Home / Lead News / Theresa May ready to cave in to hardline Brexiters’ demands

Theresa May ready to cave in to hardline Brexiters’ demands

PM set to cede on customs bill rather than allow Rees-Mogg to stage show of strength
Theresa May is preparing to cave in to hardline Brexiters over amendments to the customs bill rather than allow Jacob Rees-Mogg and colleagues to stage a show of parliamentary strength.
As the prime minister tries to sell her Chequers deal on Brexit to the public and her own backbenchers, the European Research Group (ERG) of pro-Brexit MPs tabled four amendments to the legislation last week.
The ERG believes May’s “facilitated customs arrangement”, which would see the UK collect EU tariffs on some imports, and plans for a “common rulebook” for goods and agriculture, would allow for too close a future relationship with the EU27.
Rees-Mogg held talks with the chief whip, Julian Smith, on Monday, and Downing Street suggested it had not ruled out accepting amendments that did not contradict government policy.
However, a source suggested there were still concerns about one of the four, which would prohibit HMRC from “collection of certain taxes or duties on behalf of territory without reciprocity” – a move aimed at blocking the facilitated customs arrangement.
A Downing Street spokesman said: “There are a number of amendments on both pieces of legislations and, as we did with the withdrawal bill, we will consider the amendments and set out our position in due course”.
Downing Street said it was “very clear that the proposal we put forward at Chequers delivers on the will of the people in the referendum”.
“Cabinet is behind it, businesses have come out to support it and now we need to get on with negotiating with the EU,” the spokesman said.
Scott Mann, the MP for North Cornwall, became the latest Conservative MP to resign a government post over the Chequers deal on Monday, in a rolling protest from concerned backbenchers.
A parliamentary private secretary at the Treasury – a junior government post – Mann said in his resignation letter: “Elements of the Brexit white paper will inevitably put me in direct conflict with the views expressed by a large section of my constituents.”

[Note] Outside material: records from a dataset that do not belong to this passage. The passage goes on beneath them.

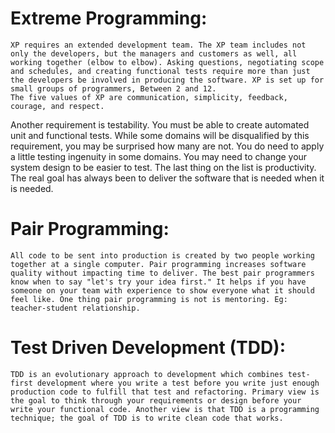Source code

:Extreme Programming: 
=============================
	XP requires an extended development team. The XP team includes not only the developers, but the managers and customers as well, all working together (elbow to elbow). Asking questions, negotiating scope and schedules, and creating functional tests require more than just the developers be involved in producing the software. XP is set up for small groups of programmers, Between 2 and 12.
	The five values of XP are communication, simplicity, feedback, courage, and respect. 
Another requirement is testability. You must be able to create automated unit and functional tests. While some domains will be disqualified by this requirement, you may be surprised how many are not. You do need to apply a little testing ingenuity in some domains. You may need to change your system design to be easier to test.
	The last thing on the list is productivity.  The real goal has always been to deliver the software that is needed when it is needed. 

Pair Programming: 
=============================
	All code to be sent into production is created by two people working together at a single computer. Pair programming increases software quality without impacting time to deliver. The best pair programmers know when to say "let's try your idea first." It helps if you have someone on your team with experience to show everyone what it should feel like. One thing pair programming is not is mentoring. Eg: teacher-student relationship.

Test Driven Development (TDD): 
=============================
	TDD is an evolutionary approach to development which combines test-first development where you write a test before you write just enough production code to fulfill that test and refactoring. Primary view is the goal to think through your requirements or design before your write your functional code. Another view is that TDD is a programming technique; the goal of TDD is to write clean code that works. 

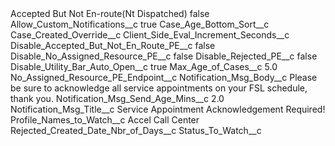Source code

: <?xml version="1.0" encoding="UTF-8"?>
<CustomMetadata xmlns="http://soap.sforce.com/2006/04/metadata" xmlns:xsi="http://www.w3.org/2001/XMLSchema-instance" xmlns:xsd="http://www.w3.org/2001/XMLSchema">
    <label>Accepted But Not En-route(Nt Dispatched)</label>
    <protected>false</protected>
    <values>
        <field>Allow_Custom_Notifications__c</field>
        <value xsi:type="xsd:boolean">true</value>
    </values>
    <values>
        <field>Case_Age_Bottom_Sort__c</field>
        <value xsi:nil="true"/>
    </values>
    <values>
        <field>Case_Created_Override__c</field>
        <value xsi:nil="true"/>
    </values>
    <values>
        <field>Client_Side_Eval_Increment_Seconds__c</field>
        <value xsi:nil="true"/>
    </values>
    <values>
        <field>Disable_Accepted_But_Not_En_Route_PE__c</field>
        <value xsi:type="xsd:boolean">false</value>
    </values>
    <values>
        <field>Disable_No_Assigned_Resource_PE__c</field>
        <value xsi:type="xsd:boolean">false</value>
    </values>
    <values>
        <field>Disable_Rejected_PE__c</field>
        <value xsi:type="xsd:boolean">false</value>
    </values>
    <values>
        <field>Disable_Utility_Bar_Auto_Open__c</field>
        <value xsi:type="xsd:boolean">true</value>
    </values>
    <values>
        <field>Max_Age_of_Cases__c</field>
        <value xsi:type="xsd:double">5.0</value>
    </values>
    <values>
        <field>No_Assigned_Resource_PE_Endpoint__c</field>
        <value xsi:nil="true"/>
    </values>
    <values>
        <field>Notification_Msg_Body__c</field>
        <value xsi:type="xsd:string">Please be sure to acknowledge all service appointments on your FSL schedule, thank you.</value>
    </values>
    <values>
        <field>Notification_Msg_Send_Age_Mins__c</field>
        <value xsi:type="xsd:double">2.0</value>
    </values>
    <values>
        <field>Notification_Msg_Title__c</field>
        <value xsi:type="xsd:string">Service Appointment Acknowledgement Required!</value>
    </values>
    <values>
        <field>Profile_Names_to_Watch__c</field>
        <value xsi:type="xsd:string">Accel Call Center</value>
    </values>
    <values>
        <field>Rejected_Created_Date_Nbr_of_Days__c</field>
        <value xsi:nil="true"/>
    </values>
    <values>
        <field>Status_To_Watch__c</field>
        <value xsi:nil="true"/>
    </values>
</CustomMetadata>
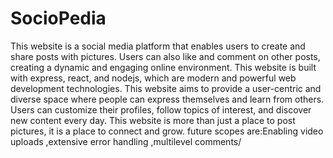 # SocioPedia
This website is a social media platform that enables users to create and share posts with pictures. Users can also like and comment on other posts, creating a dynamic and engaging online environment. This website is built with express, react, and nodejs, which are modern and powerful web development technologies. This website aims to provide a user-centric and diverse space where people can express themselves and learn from others. Users can customize their profiles, follow topics of interest, and discover new content every day. This website is more than just a place to post pictures, it is a place to connect and grow.
future scopes are:Enabling video uploads ,extensive error handling ,multilevel comments/
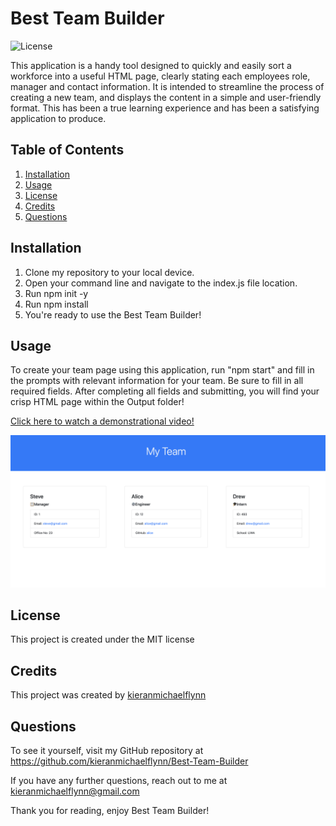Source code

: 
# Best Team Builder

![License](https://img.shields.io/badge/License-MIT-blue)

This application is a handy tool designed to quickly and easily sort a workforce into a useful HTML page, clearly stating each employees role, manager and contact information. It is intended to streamline the process of creating a new team, and displays the content in a simple and user-friendly format. This has been a true learning experience and has been a satisfying application to produce.

## Table of Contents

1.  [Installation](#installation)
2.  [Usage](#usage)
3.  [License](#license)
3.  [Credits](#credits)
4.  [Questions](#questions)


## Installation 

1. Clone my repository to your local device. 
2. Open your command line and navigate to the index.js file location. 
3. Run npm init -y 
4. Run npm install 
5. You're ready to use the Best Team Builder!

## Usage

To create your team page using this application, run "npm start" and fill in the prompts with relevant information for your team. Be sure to fill in all required fields. After completing all fields and submitting, you will find your crisp HTML page within the Output folder!

[Click here to watch a demonstrational video!](https://drive.google.com/file/d/1k6BSQ62BcEw3UbV2HFBDQl1UHRZHySyF/view)

![BestTeamBuilderDemo](bestteambuilderdemo.png)

## License
This project is created under the MIT license

## Credits
This project was created by [kieranmichaelflynn](https://github.com/kieranmichaelflynn)

## Questions
To see it yourself, visit my GitHub repository at https://github.com/kieranmichaelflynn/Best-Team-Builder

If you have any further questions, reach out to me at kieranmichaelflynn@gmail.com 

Thank you for reading, enjoy Best Team Builder!
    
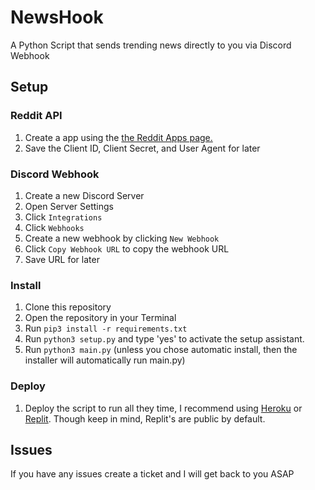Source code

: # NewsHook
A Python Script that sends trending news directly to you via Discord Webhook

## Setup

### Reddit API
1. Create a app using the [the Reddit Apps page.](https://www.reddit.com/prefs/apps) 
2. Save the Client ID, Client Secret, and User Agent for later

### Discord Webhook
1. Create a new Discord Server
2. Open Server Settings
3. Click `Integrations` 
4. Click `Webhooks`
5. Create a new webhook by clicking `New Webhook`
6. Click `Copy Webhook URL` to copy the webhook URL
7. Save URL for later

### Install
1. Clone this repository
2. Open the repository in your Terminal
3. Run `pip3 install -r requirements.txt`
4. Run `python3 setup.py` and type 'yes' to activate the setup assistant.
5. Run `python3 main.py` (unless you chose automatic install, then the installer will automatically run main.py)

### Deploy
1. Deploy the script to run all they time, I recommend using [Heroku](https://www.heroku.com/) or [Replit](https://replit.com/~). Though keep in mind, Replit's are public by default.


## Issues
If you have any issues create a ticket and I will get back to you ASAP
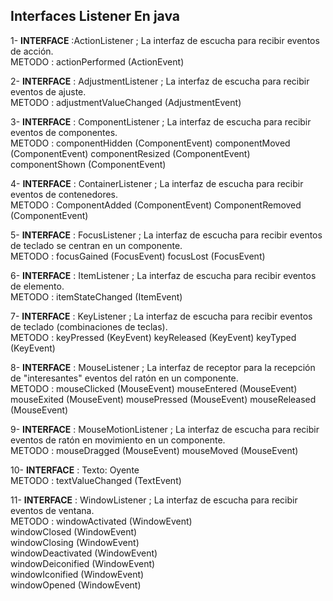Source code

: ## Interfaces Listener En java  

1- **INTERFACE** :ActionListener ; La interfaz de escucha para recibir eventos de acción.  
METODO : actionPerformed (ActionEvent)

2- **INTERFACE** : AdjustmentListener ; La interfaz de escucha para recibir eventos de ajuste.  
METODO : adjustmentValueChanged (AdjustmentEvent)

3- **INTERFACE** : ComponentListener ; La interfaz de escucha para recibir eventos de componentes.  
METODO : componentHidden (ComponentEvent)
componentMoved (ComponentEvent)
componentResized (ComponentEvent)
componentShown (ComponentEvent)

4- **INTERFACE** : ContainerListener ; La interfaz de escucha para recibir eventos de contenedores.  
METODO : ComponentAdded (ComponentEvent)
ComponentRemoved (ComponentEvent)

5- **INTERFACE** : FocusListener ; La interfaz de escucha para recibir eventos de teclado se centran en un componente.  
METODO : focusGained (FocusEvent)
focusLost (FocusEvent)

6- **INTERFACE** : ItemListener ; La interfaz de escucha para recibir eventos de elemento.  
METODO : itemStateChanged (ItemEvent)


7- **INTERFACE** : KeyListener ; La interfaz de escucha para recibir eventos de teclado (combinaciones de teclas).  
METODO : keyPressed (KeyEvent)
keyReleased (KeyEvent)
keyTyped (KeyEvent)

8- **INTERFACE** : MouseListener ; La interfaz de receptor para la recepción de "interesantes" eventos del ratón en un componente.  
METODO : mouseClicked (MouseEvent)
mouseEntered (MouseEvent)
mouseExited (MouseEvent)
mousePressed (MouseEvent)
mouseReleased (MouseEvent)

9- **INTERFACE** : MouseMotionListener ; La interfaz de escucha para recibir eventos de ratón en movimiento en un componente.  
METODO : mouseDragged (MouseEvent)
mouseMoved (MouseEvent)

10- **INTERFACE** : Texto: Oyente  
METODO : textValueChanged (TextEvent)

11- **INTERFACE** : WindowListener ; La interfaz de escucha para recibir eventos de ventana.  
METODO : windowActivated (WindowEvent)  
windowClosed (WindowEvent)  
windowClosing (WindowEvent)  
windowDeactivated (WindowEvent)  
windowDeiconified (WindowEvent)  
windowIconified (WindowEvent)  
windowOpened (WindowEvent)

The prime minister was at Farnborough airshow on Monday morning, before heading back to Westminster to report to MPs on last week’s Nato summit.
Fears are growing at Westminster that there is now no Brexit deal – not the Chequers plan, nor David Davis’s Canada-style trade deal, nor a no-deal scenario – that could command the backing of a majority of MPs.
A senior Labour source expressed surprise the government had not postponed debate on the two bills when it announced planned parliamentary business at the end of last week rather than face the risk of a series of embarrassing defeats.
“They’re in a place where they don’t want votes that could look like a vote of confidence,” he said, adding: “The crunch might not come today but come the autumn there’s going to have to be a reckoning.”
Meanwhile, the former education secretary Justine Greening has become the most senior Conservative to lend her backing to the idea of a referendum to allow the public to have a say on the proposed Brexit deals.
Writing in the Times, the MP for Putney said the “only solution is to take the final Brexit decision out of the hands of deadlocked politicians” by letting voters choose from three options: May’s final deal, a no-deal Brexit or staying in the EU.
Greening proposed a system using first and second-preference votes to ensure the preferred model achieved more then 50% of the final vote.
Dominic Grieve, a Tory remainer, gave reluctant backing to the prime minister’s negotiating strategy, arguing May was “doing her best to minimise the damage that flows from the decision to leave the European Union” and that her approach was a lot better than the alternative being promoted by the hard Brexiters.
Writing in the Evening Standard, Grieve wrote that “in a deeply divided country we must either work together to get the best deal we can” and said it was necessary to accept compromise or the Tory right should accept that Brexit cannot be implemented.